Personal risk isn’t a factor for the folks at Anders Business Solutions in Missoula, but the daily grind has been magnified in a big way. Anders’ inventory of office equipment—mostly copiers, fax machines and the like—has been nearly exhausted by the fire camps’ needs, and the company has been at the Forest Service’s beck and call.

“We’re giving the camps 24/7 service, and that means a lot of long hours for everybody here,” says Jim Davenport, Anders’ general manager. “When we get an urgent call, for an extra unit or even for things like toner for copiers, we drop what we’re doing and do whatever it takes to get things going again.”

Because they charge for mileage and time, Anders makes somewhat more on the units they rent to the fire camps compared to their regular customers, who get free delivery. But again, the extra income is partly offset by the abnormally rough conditions in the field. “It’s a pretty abusive environment for our equipment,” Davenport says. “At times, we’re going out every other day to clean copiers, where in an office environment it would be every six months. And fire camp machines require major teardowns to clean and maintain when we get them back.”

The benefits of working and supplying fire camps extend beyond simple monetary gain, though, for many of the locals involved. While the fires and debilitating smoke have made many Missoulians feel powerless in the grip of nature’s fury, those who have been put to work take pride and gain a sense of accomplishment through their direct involvement in the firefighting effort.

“Everybody’s pitching in, knowing that it’s a short-term deal,” Davenport says. “And I think it’s motivating to know that you’re doing a small part to help out the camps and get these fires out.”

“We’re able to handle the busiest of days all the time,” says Ace Hardware’s Weis. “There’s a certain amount of pride in being able to be there for the Forest Service and accommodate their needs.”
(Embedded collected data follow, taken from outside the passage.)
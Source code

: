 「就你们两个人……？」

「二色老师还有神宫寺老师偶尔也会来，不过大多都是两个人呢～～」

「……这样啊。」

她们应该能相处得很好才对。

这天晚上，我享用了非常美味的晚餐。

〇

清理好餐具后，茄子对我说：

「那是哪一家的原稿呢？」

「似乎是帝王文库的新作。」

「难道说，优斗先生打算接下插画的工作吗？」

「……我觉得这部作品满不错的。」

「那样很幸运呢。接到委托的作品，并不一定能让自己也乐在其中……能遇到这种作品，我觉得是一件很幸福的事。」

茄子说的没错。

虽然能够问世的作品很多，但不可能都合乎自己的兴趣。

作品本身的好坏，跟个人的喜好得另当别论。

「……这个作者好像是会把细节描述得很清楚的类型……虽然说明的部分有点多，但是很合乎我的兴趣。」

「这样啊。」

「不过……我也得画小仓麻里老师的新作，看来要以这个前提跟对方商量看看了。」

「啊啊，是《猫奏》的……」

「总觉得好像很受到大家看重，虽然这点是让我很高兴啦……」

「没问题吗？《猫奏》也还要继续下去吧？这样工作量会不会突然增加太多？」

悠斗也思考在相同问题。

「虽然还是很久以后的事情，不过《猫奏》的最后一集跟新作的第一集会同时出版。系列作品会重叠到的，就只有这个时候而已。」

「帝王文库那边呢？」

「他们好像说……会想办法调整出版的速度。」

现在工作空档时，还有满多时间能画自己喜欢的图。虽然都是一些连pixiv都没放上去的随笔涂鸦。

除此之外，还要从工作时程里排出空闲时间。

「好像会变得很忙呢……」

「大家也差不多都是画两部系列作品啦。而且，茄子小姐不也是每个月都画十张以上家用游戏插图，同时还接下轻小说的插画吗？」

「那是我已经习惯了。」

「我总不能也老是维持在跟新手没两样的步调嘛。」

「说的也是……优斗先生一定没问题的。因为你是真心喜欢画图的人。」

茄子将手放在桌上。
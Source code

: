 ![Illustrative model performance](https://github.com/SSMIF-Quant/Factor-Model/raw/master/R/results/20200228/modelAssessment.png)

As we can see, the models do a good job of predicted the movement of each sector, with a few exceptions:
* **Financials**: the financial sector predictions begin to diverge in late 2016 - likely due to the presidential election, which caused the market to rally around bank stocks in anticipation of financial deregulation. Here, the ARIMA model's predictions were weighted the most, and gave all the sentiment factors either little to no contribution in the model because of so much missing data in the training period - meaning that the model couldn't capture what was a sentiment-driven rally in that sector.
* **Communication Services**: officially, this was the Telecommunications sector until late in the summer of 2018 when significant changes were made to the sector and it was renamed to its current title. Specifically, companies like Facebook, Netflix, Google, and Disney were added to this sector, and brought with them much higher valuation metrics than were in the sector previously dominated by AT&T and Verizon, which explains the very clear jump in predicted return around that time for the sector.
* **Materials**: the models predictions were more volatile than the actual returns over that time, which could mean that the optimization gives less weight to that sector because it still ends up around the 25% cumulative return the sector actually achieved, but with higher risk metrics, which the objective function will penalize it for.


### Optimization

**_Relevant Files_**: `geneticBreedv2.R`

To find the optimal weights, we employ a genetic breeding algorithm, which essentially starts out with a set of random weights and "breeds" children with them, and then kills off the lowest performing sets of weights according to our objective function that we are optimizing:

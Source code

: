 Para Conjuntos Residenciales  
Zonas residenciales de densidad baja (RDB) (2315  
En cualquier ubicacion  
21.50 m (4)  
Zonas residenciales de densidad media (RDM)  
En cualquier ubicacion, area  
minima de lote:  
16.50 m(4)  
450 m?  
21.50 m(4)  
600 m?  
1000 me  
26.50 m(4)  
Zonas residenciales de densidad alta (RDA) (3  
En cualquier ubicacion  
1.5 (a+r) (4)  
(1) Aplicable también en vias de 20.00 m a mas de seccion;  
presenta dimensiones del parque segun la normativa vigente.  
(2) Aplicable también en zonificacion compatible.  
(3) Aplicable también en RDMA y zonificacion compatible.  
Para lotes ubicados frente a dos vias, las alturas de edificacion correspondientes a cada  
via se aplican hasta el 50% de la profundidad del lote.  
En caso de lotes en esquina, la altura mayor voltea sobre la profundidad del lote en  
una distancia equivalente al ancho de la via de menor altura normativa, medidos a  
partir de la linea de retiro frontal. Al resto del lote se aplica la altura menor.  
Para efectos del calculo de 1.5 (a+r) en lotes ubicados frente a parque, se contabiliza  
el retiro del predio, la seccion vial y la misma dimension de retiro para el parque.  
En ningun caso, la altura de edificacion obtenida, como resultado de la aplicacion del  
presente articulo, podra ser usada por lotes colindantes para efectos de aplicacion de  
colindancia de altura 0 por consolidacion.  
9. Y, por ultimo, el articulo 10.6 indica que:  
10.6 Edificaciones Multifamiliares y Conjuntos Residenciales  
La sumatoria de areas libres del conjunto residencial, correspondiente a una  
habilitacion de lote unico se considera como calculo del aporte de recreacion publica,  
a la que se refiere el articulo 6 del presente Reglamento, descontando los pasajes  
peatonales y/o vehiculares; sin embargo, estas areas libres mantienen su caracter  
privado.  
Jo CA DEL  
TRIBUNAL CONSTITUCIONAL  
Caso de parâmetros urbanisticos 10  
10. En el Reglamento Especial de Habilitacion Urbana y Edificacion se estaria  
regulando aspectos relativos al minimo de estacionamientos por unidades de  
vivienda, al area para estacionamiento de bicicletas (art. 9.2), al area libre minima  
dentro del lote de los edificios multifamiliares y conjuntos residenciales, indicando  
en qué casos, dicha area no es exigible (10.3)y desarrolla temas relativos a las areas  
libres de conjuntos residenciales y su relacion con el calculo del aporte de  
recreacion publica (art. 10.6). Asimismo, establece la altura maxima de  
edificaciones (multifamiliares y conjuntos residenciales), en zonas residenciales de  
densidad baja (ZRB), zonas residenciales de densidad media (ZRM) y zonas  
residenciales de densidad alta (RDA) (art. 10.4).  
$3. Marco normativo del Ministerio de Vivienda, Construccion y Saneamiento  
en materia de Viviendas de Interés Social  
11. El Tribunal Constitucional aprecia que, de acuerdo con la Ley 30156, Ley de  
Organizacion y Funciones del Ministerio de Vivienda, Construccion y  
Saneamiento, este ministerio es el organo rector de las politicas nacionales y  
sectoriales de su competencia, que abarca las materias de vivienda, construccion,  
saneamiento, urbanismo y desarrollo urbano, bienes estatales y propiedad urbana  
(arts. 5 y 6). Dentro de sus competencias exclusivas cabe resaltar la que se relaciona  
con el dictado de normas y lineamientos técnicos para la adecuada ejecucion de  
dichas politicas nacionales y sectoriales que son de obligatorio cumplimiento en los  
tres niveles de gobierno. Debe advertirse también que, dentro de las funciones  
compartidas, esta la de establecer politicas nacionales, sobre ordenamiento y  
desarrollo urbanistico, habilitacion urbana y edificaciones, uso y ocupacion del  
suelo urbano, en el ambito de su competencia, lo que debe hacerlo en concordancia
“We’ve been a part of this community for a long time,” says Greg Beach, “and when homes are threatened in Missoula, we like to help out in any way we can. Our buses are an integral part of the firefighting effort, and we take pride in that.”

Lustgraaf, of Office City, says that working with the fire camps reminds him of his younger days working for the Bitterroot Forest. “Western Montana has been hit so hard by these fires, so there’s always a sense of accomplishment, a sense of pride that you can help out in any way.”

“It’s just great to be down here, as a part of the whole thing,” says GTL Excavating’s Linton, as he readies his water tender for yet another run over the bone-dry dirt at the Black Mountain camp. “You get a real sense of what’s going on, what they’re doing to help us all out.”

But according to Janikowski, the camp’s information officer, it’s the people and businesses of Missoula that are doing the helping. “When things like this happen, people want to believe that they can make a difference, and they really can here. Every one of the people supporting this camp, from the water tenders to the carpenters to the workers getting us our supplies, is a major key to the suppression effort.”

It may not be making lemonade when life hands you lemons, or even making hay while the sun shines, but the long hours and sketchy conditions endured by those assisting the firefighting efforts are paying off in their wallets and in their hearts. Still, you get the sense that not many will be overly disappointed when this gravy train pulls out, gone for another year. Or more, if we get lucky.